● **THE TASK**
Count how many lines below contain the word "mathbb", then give that number alone.
((
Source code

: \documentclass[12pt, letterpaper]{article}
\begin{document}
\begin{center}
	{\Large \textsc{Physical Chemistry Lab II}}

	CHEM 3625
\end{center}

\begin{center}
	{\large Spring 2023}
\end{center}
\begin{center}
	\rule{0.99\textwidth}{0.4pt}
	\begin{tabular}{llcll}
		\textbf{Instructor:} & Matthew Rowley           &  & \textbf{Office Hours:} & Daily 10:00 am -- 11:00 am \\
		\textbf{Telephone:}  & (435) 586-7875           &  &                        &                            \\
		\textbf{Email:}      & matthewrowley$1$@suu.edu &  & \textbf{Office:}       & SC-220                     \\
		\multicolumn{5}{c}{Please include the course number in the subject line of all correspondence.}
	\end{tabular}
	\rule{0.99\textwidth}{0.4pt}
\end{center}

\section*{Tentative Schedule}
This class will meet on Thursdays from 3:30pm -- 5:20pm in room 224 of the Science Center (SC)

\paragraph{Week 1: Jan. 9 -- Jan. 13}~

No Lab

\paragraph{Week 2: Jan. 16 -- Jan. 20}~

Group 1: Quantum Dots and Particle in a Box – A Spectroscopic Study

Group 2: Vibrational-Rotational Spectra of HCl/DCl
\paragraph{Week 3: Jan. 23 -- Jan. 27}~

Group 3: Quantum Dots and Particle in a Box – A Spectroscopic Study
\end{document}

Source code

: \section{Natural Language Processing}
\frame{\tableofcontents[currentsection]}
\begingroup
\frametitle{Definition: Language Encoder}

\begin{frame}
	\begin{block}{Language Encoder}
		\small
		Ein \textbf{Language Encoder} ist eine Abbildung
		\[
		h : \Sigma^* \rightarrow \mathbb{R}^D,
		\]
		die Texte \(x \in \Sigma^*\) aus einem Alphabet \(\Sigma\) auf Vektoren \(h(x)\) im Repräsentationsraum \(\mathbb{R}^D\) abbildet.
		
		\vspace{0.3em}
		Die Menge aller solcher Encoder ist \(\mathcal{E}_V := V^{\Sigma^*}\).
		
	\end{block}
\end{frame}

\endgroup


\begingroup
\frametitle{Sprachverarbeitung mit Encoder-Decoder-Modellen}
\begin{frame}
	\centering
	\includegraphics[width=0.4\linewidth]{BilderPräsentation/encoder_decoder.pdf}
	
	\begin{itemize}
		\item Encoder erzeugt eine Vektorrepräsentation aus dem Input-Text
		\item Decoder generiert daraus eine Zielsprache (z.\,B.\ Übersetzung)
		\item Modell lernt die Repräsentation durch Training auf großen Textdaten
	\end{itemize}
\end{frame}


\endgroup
))
● **RESPONSE BELOW**
2